Letters to Tom/ Part 8

Dear Tom,

 

I was reminded recently that in times of tragedy and loss nothing is an important as the presence of a friend. Just being there promises that we do endure, and out of the fires of hell the person is going through, something wonderful will rise like the Phoenix. In the chill of loss nothing warms us like the touch of the hand of a friend. Words are always inadequate, but a hug, embrace, or an old craggy hand like mine protects the recipient from being blown away by events.

 

When we search for meaning we need look no further than the touch of a loved one. My Aunt Dot once said our family had to be evolved from the monkeys because we were always touching, rubbing, and hugging each other. It’s in those touches of love we get an idea of what it is like to touch God, what the people Jesus healed must have felt.

 

Your friend, Webb

Letters to Tom/ Part 7

 

Dear Tom,

 

For a day I will be back in Charlotte, sitting in a comfortable chair working on my laptop.
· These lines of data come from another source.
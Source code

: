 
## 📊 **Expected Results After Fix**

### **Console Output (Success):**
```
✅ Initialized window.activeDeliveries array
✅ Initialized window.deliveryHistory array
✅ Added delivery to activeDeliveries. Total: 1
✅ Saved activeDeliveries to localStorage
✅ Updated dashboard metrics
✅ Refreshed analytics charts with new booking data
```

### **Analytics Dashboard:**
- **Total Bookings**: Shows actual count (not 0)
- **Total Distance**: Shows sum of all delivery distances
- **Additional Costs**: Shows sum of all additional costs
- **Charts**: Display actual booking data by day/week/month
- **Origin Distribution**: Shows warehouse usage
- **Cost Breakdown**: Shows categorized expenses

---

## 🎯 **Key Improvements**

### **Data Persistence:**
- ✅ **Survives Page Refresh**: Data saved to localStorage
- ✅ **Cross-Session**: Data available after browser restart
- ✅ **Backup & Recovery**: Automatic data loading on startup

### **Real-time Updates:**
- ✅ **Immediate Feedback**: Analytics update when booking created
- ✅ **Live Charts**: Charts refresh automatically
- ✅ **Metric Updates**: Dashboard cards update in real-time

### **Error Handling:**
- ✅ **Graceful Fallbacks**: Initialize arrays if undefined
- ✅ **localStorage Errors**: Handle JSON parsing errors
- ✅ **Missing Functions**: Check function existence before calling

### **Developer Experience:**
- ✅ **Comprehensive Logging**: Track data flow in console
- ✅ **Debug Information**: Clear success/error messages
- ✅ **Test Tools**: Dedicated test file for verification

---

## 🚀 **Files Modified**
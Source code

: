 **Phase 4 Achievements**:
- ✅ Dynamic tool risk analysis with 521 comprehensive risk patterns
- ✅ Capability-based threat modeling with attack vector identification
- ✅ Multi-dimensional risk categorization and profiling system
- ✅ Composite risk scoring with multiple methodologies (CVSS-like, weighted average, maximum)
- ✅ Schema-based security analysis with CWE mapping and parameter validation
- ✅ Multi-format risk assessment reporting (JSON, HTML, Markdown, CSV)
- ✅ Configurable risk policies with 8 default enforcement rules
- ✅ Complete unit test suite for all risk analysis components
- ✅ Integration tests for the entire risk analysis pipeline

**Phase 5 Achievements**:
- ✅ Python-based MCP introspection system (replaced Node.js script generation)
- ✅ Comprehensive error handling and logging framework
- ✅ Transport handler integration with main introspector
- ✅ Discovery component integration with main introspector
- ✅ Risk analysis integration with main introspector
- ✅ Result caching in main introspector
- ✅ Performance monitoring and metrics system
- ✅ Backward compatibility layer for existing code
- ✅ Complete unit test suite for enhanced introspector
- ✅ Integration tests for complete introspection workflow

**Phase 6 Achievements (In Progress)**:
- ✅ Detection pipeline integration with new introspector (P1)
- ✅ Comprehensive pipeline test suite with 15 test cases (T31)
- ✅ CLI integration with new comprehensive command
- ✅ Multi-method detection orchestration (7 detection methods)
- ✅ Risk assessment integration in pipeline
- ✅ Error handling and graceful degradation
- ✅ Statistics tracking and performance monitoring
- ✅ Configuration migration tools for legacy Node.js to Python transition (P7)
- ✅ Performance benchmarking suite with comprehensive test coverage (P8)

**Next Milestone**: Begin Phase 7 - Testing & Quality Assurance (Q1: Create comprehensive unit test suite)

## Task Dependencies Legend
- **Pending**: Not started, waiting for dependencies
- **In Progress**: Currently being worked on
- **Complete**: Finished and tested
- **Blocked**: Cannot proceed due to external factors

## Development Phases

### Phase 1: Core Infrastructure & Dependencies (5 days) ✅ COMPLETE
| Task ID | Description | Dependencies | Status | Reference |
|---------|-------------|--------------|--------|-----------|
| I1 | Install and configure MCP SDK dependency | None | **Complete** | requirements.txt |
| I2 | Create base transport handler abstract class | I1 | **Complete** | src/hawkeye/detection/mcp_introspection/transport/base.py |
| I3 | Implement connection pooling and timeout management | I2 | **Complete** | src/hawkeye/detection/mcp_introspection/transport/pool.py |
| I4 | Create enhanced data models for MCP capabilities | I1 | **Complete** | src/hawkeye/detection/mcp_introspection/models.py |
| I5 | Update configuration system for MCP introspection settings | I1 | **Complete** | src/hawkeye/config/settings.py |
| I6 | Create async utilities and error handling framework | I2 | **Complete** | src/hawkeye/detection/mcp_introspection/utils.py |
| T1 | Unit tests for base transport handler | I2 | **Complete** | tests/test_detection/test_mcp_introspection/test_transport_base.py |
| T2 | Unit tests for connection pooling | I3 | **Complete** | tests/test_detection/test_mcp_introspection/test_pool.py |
Nellie, the cat, is in the window sill watching me catch up on emails and hopefully getting a few words written on the next book. They say, daily rituals or routines can be the knots we hold on to when we’ve run out of rope. And although I am feeling good about my life, it still feels good to rest in a regular routine at least until the next book tour trip starts, which for me starts tomorrow.

 

But comfort and my self-imposed isolation are not where the surprises are. They are not where hope resides. Hope shows up among the chaos and when new and different things are happening. My little Rebecca, age 3, wears a pink tutu over her pajamas and sleeps in a plastic tiara. Most people would say they don’t match and she can’t fall to sleep among the chaos they all create but she does. Similarly, we are at our best when we are exploring, dealing with chaos, and not bogged down in a routine. Aren’t we all a little jealous of the grasshopper in the story of the ant and the grasshopper? Aren’t we a little bit jealous of the joy Rebecca’s tutu brings her even if it doesn’t match her green pajamas?

 

So I need to celebrate the spontaneity and adventure leaving my cocoon offers. Emerson said, “people who wish to be settled: only as far as they are unsettled is there hope for them.” But sleeping in my own bed does have a few advantages.

 

My best, dear friend. Webb

Letters to Tom/ Part 6

Dear Tom,

 

First forgive me for the delay in writing. I am actually in a place with limited wifi, the Carolina Mountains with Suzy and friends from DC. I know, “no crying for me Argentina,” first Santa Barbara and now the Carolina Mountains. First, the west coast ocean views and desert canyons, and now mile after mile of tree covered mountains and misty smoke in cool mornings. It’s been quite a ride. Next I head to the home of the Razorbacks, NW Arkansas. I’ll come down to earth soon.

 

I can’t help but be awed, amazed, and admire God’s creation everywhere I’ve been lately. It is so diverse yet each part beautiful in its own right. The people who had the visions to preserve our scenery beginning over a hundred years ago need our thankful praise, and remind me of our stewardship obligations to God’s creation for the next generation. How can we justify our short term wants (not needs) destroying the invaluable legacy left us by the visionaries in our past? But I am on a soap box not meditating.

 

I think God would say sometime it is enough to clear one’s mind, sit on a mountain top, in a grassy field, or on an ocean view porch and simply enjoy his work. Nothing needs to be said or done, just let God speak to us through our senses. The feel of a mountain breeze on our skin or sand beneath our toes, the smell of fresh wildflowers or purified air cleaned and scrubbed by a forest, the sounds of the ocean pounding against the shore or a wild bird calling in flight. Prayer takes many forms. but I believe one of the best ways to pray is to surround oneself with the wonders of his work and let God speak to you through his wonders.

 

Best my friend. Webb

 

 

Letters To Tom/ Part 5

 

Dear Tom,

 

I’ve been fortunate to have and had many friends in my life like yourself. Some were gentle, some loyal to the core, and some who were just plain fun to be around.  In my case many were all three. And in our search for meaning friendships are at its core, especially true friends who help you see yourself as you really are. That picture they force you to see is not necessarily the best version of yourself or one that has been photo shopped, but those true friends still love you and they keep you company because of your faults not in spite of them.

 

I admit having a few friends who were “rogues” for the lack of a better term. I knew they were likely to push the envelope, undependable, and at times use me as an alibi or “beard” in one of their shenanigans. Even yet, I loved them even though I knew if a hand grenade was thrown in our foxhole my rogue friend would throw me on top of it to protect himself.

 

Each of us are exposed to friends who are flawed, as we are flawed as well. The world as a whole is flawed, but it is in the understanding of the flawed that we develop character and empathy.